Con questa iniziativa e in particolare il dibattito si vuole presentare la città come spazio di rieducazione e di incontro, una riflessione sulle possibilità di dialogo tra il dentro e il fuori: ne parleranno la vicesindaca Anna Scavuzzo e il vicepresidente della Commissione carceri Alessandro Giungi, entrambi del Comune di Milano, moderati da Marta Buti. Racconta ancora Paola Baldassini: «C’è una cosa che mi ha impressionata, entrando nel carcere: tutto quello che viene da fuori, dalla mia faccia al sacchetto di biscotti che porto, assume (in quanto esterno) un valore particolare. Quando “arrivano gli esterni” è una festa, in questo loro quotidiano allucinante. Ma questo confronto aiuta loro e noi».

E c’è un’altra frase di un detenuto, Giacomo Spinelli, che Paola porta sempre con sé, scritta sulla rivista del carcere (Carte Bollate), che aveva definito l’esperienza del Passante della stazione Garibaldi «un piccolo passo avanti per riappropriarsi un po’ di fuori per chi sta dentro, ricomponendo forse la drammatica frammentazione degli spazi mentali alla quale ogni detenuto è quotidianamente sottoposto. In questo caso il carcere non cessa di essere un luogo di reclusione ma dialoga col mondo esterno, che rimane spazio interiore di tutti noi.
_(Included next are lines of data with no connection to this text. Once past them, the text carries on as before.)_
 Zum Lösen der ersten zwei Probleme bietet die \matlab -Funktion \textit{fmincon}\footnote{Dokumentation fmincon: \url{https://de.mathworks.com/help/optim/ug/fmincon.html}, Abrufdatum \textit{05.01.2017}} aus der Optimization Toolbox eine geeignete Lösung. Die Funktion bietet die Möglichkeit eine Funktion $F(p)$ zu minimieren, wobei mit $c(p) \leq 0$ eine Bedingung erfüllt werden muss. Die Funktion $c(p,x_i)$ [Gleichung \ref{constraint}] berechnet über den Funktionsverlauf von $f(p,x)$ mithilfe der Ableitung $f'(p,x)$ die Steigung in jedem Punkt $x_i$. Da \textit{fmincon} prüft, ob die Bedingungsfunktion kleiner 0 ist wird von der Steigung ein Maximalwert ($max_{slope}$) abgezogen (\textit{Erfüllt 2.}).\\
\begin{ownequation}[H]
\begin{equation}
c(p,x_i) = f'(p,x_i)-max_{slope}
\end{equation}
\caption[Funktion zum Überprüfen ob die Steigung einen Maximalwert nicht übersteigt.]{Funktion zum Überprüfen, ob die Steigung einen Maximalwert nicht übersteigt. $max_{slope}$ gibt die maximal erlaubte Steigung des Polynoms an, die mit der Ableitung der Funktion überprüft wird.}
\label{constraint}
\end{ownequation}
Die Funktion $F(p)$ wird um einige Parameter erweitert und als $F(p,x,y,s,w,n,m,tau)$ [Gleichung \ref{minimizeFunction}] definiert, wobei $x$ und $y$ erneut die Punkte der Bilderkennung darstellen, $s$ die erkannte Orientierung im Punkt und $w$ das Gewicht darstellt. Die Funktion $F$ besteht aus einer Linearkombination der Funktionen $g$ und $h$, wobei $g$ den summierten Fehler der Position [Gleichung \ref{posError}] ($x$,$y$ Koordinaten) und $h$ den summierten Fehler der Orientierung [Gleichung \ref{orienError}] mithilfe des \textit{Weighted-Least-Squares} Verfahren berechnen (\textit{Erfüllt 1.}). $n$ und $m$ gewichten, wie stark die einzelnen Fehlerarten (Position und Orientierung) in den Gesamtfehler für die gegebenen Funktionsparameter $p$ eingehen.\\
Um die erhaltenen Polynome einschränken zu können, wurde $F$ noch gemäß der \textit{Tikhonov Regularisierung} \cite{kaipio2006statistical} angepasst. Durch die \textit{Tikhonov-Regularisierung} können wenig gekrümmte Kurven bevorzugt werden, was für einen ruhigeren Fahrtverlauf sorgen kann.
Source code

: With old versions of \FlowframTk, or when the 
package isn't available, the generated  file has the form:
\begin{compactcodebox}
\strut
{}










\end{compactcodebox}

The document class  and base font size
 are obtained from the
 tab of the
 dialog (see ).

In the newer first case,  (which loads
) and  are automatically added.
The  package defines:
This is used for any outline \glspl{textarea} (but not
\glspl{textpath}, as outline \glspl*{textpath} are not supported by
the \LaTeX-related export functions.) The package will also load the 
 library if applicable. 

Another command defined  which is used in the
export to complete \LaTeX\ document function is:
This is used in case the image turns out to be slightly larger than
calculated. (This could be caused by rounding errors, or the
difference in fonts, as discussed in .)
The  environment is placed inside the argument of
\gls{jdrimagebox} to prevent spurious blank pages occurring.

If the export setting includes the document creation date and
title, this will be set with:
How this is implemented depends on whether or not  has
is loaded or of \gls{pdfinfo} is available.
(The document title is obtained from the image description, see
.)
Se la pratica artistica come strumento di evasione è cosa ben nota, l’interazione che essa riesce a creare tra un luogo chiuso e uno aperto è molto di più, perché per il recluso è una crescita improntata alla scoperta del sé e delle proprie capacità immaginative mentre chi è fuori può cercare quella sensazione di empatia che purtroppo spesso oggi sembra mancare».
Un’empatia che si è creata nel gruppo, ormai sempre più affiatato, smussate le difficoltà iniziali e approfondendo la conoscenza reciproca, che per questo progetto ha coinvolto una dozzina di detenuti e altrettanti esterni (compresi tre tirocinanti di Brera), e porterà ad altri progetti, come la decorazione della nuova biblioteca del terzo reparto.